Um modelo do ciclo de carbono de longo prazo.
(Imagem traduzida e adaptada de: Berner)
Este complexo processo, com controle dos níveis de CO₂, tem mantido estabilizado o clima da Terra nos últimos 4 bilhões de anos. Neste espaço de tempo, apesar do aumento da luminosidade solar, a habitabilidade do nosso planeta se viabilizou. Seria provável que, durante os próximos 170 mil ou 380 mil anos, esta retroalimentação removesse da atmosfera o CO₂ em excesso se o ritmo das emissões diminuísse fortemente.
Referências:
4. Fotossíntese e respiração aeróbica
A fotossíntese
forma a base das cadeias alimentares globais e atende à maioria das necessidades energéticas atuais da humanidade. Juntamente com a respiração aeróbica,
tem sido fundamental nos ciclos biogeoquímicos globais, como o do carbono.
Ciclo do carbono envolvendo fotossíntese e respiração aeróbica.

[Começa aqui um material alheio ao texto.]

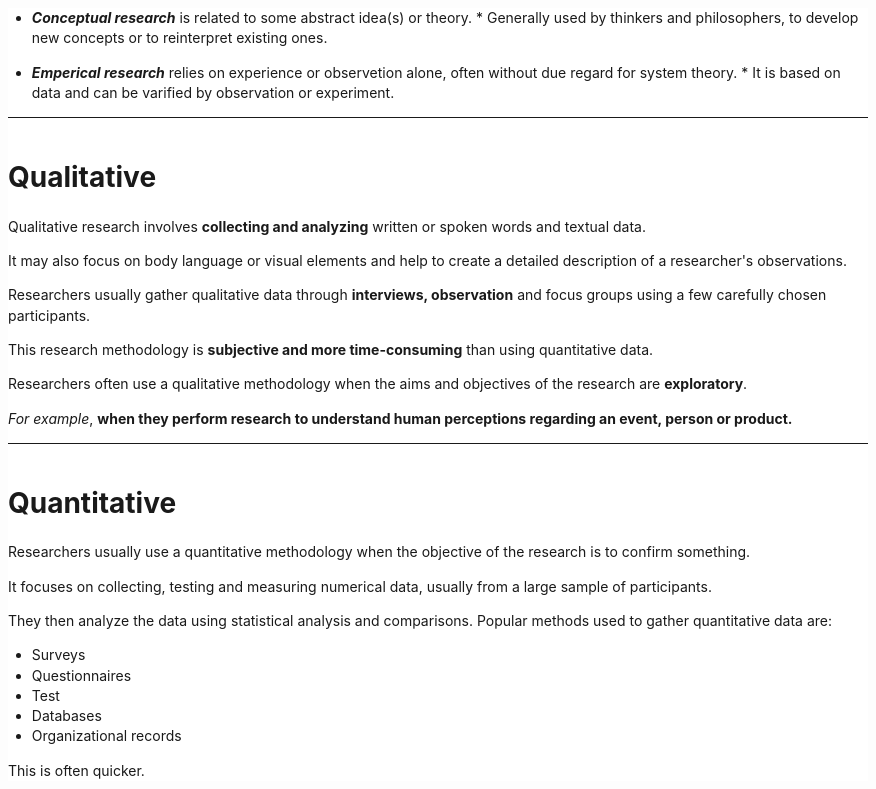 * ***Conceptual research*** is related to some abstract idea(s) or theory.
      * Generally used by thinkers and philosophers, to develop new concepts or to reinterpret existing ones.

* ***Emperical research*** relies on experience or observetion alone, often without due regard for system theory.
      * It is based on data and can be varified by observation or experiment.


---



# Qualitative

 Qualitative research involves **collecting and analyzing** written or spoken words and textual data. 

 It may also focus on body language or visual elements and help to create a detailed description of a researcher's observations. 

  Researchers usually gather qualitative data through **interviews, observation** and focus groups using a few carefully chosen participants.

   This research methodology is **subjective and more time-consuming** than using quantitative data. 

 Researchers often use a qualitative methodology when the aims and objectives of the research are **exploratory**. 
 
 *For example*, **when they perform research to understand human perceptions regarding an event, person or product.**





---

# Quantitative

Researchers usually use a quantitative methodology when the objective of the research is to confirm something. 

It focuses on collecting, testing and measuring numerical data, usually from a large sample of participants. 

They then analyze the data using statistical analysis and comparisons. Popular methods used to gather quantitative data are:

*   Surveys
*   Questionnaires
*   Test
*   Databases
*   Organizational records
  
This is often quicker.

A capacidade de controle da quantidade de CO₂ na atmosfera por florestas (através da fotossíntese e da respiração aeróbica) depende da temperatura. A fotossíntese funciona bem em uma faixa de temperatura ideal e a respiração das plantas e do solo aumenta com o aumento das temperaturas até um limite ideal, quando estabiliza ou há uma queda acentuada na respiração. Fotossíntese e respiração desempenham papel crucial no equilíbrio do balanço de carbono e na manutenção dos seus sumidouros em ecossistemas terrestres e também na retroalimentação de mudanças climáticas.